→ **Exercise goal**
The answer must consist of the records, repeated exactly.

→ **Records for this task**
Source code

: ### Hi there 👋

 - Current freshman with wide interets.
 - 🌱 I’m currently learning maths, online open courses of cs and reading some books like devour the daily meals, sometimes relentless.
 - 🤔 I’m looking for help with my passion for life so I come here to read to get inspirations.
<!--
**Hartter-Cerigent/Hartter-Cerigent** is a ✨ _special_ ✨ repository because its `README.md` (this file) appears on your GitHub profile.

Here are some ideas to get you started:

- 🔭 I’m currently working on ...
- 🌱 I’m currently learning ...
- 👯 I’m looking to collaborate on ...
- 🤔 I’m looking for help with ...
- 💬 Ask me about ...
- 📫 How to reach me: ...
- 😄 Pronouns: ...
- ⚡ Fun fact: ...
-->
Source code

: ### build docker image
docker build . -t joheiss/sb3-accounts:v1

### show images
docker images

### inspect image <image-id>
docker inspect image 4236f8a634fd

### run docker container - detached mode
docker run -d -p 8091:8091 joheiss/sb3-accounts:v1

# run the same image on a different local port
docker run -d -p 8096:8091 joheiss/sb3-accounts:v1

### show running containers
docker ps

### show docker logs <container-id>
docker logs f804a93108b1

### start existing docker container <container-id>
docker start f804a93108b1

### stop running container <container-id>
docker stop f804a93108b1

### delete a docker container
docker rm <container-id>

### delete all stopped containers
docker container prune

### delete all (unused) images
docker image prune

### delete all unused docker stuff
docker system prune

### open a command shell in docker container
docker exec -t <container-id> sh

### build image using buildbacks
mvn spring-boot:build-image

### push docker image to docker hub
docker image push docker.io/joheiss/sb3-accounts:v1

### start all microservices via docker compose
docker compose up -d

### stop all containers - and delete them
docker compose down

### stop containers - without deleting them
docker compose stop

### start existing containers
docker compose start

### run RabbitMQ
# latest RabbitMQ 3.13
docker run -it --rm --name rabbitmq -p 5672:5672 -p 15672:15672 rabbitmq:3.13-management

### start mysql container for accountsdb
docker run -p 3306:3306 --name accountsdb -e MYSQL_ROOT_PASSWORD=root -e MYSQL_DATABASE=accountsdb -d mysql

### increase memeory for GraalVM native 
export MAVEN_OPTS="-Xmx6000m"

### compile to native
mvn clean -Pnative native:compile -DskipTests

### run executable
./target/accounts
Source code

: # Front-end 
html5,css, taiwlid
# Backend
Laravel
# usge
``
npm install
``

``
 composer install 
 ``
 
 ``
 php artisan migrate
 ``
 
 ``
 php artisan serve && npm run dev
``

→ **Output**
Source code

: ### Hi there 👋

 - Current freshman with wide interets.
 - 🌱 I’m currently learning maths, online open courses of cs and reading some books like devour the daily meals, sometimes relentless.
 - 🤔 I’m looking for help with my passion for life so I come here to read to get inspirations.
<!--
**Hartter-Cerigent/Hartter-Cerigent** is a ✨ _special_ ✨ repository because its `README.md` (this file) appears on your GitHub profile.

Here are some ideas to get you started:

- 🔭 I’m currently working on ...
- 🌱 I’m currently learning ...
- 👯 I’m looking to collaborate on ...
- 🤔 I’m looking for help with ...
- 💬 Ask me about ...
- 📫 How to reach me: ...
- 😄 Pronouns: ...
- ⚡ Fun fact: ...
-->
Source code

: ### build docker image
docker build . -t joheiss/sb3-accounts:v1

### show images
docker images

### inspect image <image-id>
docker inspect image 4236f8a634fd

### run docker container - detached mode
docker run -d -p 8091:8091 joheiss/sb3-accounts:v1

# run the same image on a different local port
docker run -d -p 8096:8091 joheiss/sb3-accounts:v1

### show running containers
docker ps

### show docker logs <container-id>
docker logs f804a93108b1

### start existing docker container <container-id>
docker start f804a93108b1

### stop running container <container-id>
docker stop f804a93108b1

### delete a docker container
docker rm <container-id>

### delete all stopped containers
docker container prune

### delete all (unused) images
docker image prune

### delete all unused docker stuff
docker system prune

### open a command shell in docker container
docker exec -t <container-id> sh

### build image using buildbacks
mvn spring-boot:build-image

### push docker image to docker hub
docker image push docker.io/joheiss/sb3-accounts:v1

### start all microservices via docker compose
docker compose up -d

### stop all containers - and delete them
docker compose down

### stop containers - without deleting them
docker compose stop

### start existing containers
docker compose start

### run RabbitMQ
# latest RabbitMQ 3.13
docker run -it --rm --name rabbitmq -p 5672:5672 -p 15672:15672 rabbitmq:3.13-management

### start mysql container for accountsdb
docker run -p 3306:3306 --name accountsdb -e MYSQL_ROOT_PASSWORD=root -e MYSQL_DATABASE=accountsdb -d mysql

### increase memeory for GraalVM native 
export MAVEN_OPTS="-Xmx6000m"

### compile to native
mvn clean -Pnative native:compile -DskipTests

### run executable
./target/accounts
Source code

: # Front-end 
html5,css, taiwlid
# Backend
Laravel
# usge
``
npm install
``

``
 composer install 
 ``
 
 ``
 php artisan migrate
 ``
 
 ``
 php artisan serve && npm run dev
``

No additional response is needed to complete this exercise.